WORKING DATA Start Marker

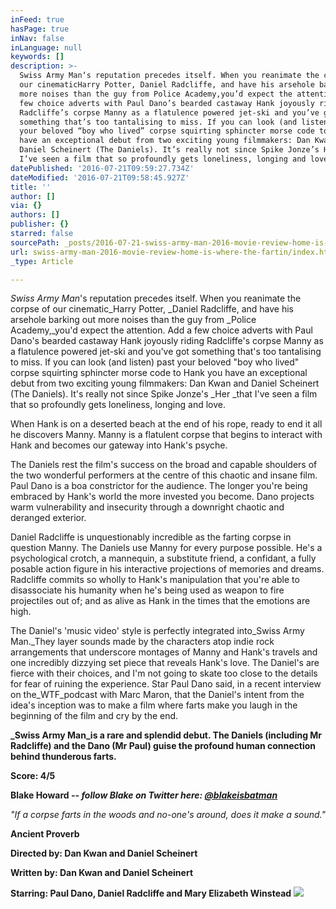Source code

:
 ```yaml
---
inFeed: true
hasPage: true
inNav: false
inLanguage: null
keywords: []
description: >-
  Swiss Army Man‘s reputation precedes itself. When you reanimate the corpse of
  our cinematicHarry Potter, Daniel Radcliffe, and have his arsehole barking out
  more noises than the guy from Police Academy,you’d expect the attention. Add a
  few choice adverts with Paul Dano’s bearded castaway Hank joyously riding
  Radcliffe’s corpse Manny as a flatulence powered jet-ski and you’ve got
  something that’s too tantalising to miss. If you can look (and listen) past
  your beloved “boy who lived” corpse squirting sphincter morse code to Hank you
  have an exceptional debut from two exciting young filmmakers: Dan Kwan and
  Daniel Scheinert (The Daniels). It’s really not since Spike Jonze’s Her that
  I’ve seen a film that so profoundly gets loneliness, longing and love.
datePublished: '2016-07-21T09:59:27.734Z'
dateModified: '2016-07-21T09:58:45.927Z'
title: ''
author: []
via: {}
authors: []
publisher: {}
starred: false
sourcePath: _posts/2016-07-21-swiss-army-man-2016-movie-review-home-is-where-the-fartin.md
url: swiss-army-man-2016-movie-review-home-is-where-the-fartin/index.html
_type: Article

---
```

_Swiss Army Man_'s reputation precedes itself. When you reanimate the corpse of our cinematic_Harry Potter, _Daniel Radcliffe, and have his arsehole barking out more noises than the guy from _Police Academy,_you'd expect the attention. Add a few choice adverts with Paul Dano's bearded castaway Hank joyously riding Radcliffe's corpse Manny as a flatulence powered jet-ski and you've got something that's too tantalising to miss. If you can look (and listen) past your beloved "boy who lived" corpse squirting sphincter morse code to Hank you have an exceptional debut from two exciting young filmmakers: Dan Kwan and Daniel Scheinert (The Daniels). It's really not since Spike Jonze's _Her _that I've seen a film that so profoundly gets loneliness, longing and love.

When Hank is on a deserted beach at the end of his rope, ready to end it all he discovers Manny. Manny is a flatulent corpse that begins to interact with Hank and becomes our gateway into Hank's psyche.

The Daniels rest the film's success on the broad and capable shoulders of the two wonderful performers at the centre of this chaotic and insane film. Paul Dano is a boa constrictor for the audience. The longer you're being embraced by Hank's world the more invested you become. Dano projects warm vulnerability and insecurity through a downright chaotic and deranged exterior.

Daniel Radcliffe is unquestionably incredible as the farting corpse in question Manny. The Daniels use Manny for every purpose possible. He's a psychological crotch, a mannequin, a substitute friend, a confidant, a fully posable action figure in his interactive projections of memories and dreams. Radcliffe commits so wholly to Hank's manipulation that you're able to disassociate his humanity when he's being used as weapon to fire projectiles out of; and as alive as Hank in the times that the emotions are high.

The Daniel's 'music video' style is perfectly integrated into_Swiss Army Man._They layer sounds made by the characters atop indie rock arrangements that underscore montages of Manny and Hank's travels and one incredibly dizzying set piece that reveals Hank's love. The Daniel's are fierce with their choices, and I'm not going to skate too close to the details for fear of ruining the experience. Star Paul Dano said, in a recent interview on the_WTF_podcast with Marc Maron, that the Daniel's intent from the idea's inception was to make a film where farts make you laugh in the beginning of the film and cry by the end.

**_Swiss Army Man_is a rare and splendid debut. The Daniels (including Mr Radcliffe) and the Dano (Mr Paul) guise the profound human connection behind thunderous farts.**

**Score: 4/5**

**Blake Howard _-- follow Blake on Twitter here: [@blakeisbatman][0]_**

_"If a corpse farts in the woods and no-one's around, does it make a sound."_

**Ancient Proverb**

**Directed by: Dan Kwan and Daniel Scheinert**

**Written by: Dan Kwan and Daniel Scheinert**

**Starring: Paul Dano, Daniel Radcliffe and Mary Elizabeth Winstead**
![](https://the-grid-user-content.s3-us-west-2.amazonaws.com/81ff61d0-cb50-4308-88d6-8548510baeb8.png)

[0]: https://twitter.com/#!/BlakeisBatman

WORKING DATA End Marker
WORKING DATA Start Marker

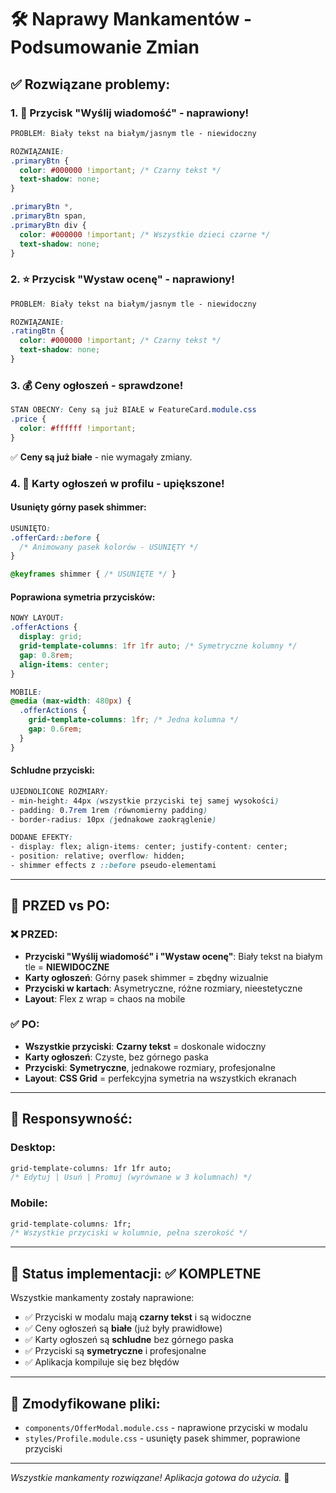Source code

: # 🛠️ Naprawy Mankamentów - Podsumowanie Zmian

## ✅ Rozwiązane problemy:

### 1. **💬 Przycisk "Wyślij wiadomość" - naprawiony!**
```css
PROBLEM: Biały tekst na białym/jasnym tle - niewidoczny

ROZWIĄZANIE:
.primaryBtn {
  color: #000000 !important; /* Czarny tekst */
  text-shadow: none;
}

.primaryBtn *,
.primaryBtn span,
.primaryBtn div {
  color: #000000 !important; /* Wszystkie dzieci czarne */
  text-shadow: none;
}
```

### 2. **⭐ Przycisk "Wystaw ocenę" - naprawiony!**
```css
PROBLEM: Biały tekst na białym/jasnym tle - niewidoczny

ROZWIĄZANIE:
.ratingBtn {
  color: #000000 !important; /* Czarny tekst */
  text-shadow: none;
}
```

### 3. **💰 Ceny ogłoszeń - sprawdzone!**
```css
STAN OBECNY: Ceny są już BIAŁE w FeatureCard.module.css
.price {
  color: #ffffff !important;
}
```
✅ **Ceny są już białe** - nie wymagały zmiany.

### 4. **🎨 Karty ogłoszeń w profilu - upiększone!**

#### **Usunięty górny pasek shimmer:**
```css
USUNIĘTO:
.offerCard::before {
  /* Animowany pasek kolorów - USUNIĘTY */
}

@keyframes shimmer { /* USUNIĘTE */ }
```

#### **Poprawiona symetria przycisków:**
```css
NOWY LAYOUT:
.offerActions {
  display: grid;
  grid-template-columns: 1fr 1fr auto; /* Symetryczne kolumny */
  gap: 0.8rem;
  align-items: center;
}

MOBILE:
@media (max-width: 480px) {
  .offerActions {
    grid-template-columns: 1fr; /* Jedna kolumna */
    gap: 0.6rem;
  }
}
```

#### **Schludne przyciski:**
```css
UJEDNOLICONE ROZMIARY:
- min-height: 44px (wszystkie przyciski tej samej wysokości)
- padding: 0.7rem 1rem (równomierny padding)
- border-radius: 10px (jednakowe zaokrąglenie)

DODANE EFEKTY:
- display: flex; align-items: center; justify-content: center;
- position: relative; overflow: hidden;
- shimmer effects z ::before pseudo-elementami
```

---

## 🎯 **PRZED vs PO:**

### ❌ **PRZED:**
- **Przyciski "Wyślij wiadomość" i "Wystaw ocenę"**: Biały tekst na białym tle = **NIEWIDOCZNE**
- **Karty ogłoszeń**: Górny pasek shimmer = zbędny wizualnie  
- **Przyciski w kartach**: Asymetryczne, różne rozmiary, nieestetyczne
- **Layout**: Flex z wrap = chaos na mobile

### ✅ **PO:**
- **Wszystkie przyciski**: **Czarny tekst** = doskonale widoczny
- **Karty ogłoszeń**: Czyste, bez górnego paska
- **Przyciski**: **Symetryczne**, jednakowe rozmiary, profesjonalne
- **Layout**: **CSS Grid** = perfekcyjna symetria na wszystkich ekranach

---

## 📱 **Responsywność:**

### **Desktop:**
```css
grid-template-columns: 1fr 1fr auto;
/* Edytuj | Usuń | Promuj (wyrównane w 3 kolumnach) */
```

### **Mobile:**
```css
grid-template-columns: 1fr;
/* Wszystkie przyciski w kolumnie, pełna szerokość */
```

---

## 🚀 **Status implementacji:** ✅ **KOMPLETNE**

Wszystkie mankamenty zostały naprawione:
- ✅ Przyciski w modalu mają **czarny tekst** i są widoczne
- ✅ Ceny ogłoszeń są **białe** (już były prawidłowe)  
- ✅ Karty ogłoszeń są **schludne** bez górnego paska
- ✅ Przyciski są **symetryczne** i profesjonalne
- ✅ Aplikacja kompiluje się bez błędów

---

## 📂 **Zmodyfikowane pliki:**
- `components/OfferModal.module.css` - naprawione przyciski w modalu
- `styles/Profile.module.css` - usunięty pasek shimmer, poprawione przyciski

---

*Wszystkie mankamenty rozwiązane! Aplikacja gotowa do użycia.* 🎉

WORKING DATA End Marker
WORKING DATA Start Marker

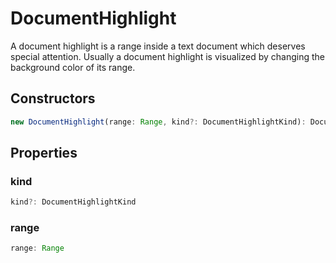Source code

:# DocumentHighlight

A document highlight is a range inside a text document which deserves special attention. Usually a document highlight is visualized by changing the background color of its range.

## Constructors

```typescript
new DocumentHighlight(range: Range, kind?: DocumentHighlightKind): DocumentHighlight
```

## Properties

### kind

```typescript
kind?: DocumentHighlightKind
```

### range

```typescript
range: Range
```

WORKING DATA End Marker

*WHAT TO PRODUCE*
Nothing but lines that contain "Ceny" should appear in the answer. Copy each from the records.

*RESULT*
### 3. **💰 Ceny ogłoszeń - sprawdzone!**
STAN OBECNY: Ceny są już BIAŁE w FeatureCard.module.css
✅ **Ceny są już białe** - nie wymagały zmiany.
- ✅ Ceny ogłoszeń są **białe** (już były prawidłowe)  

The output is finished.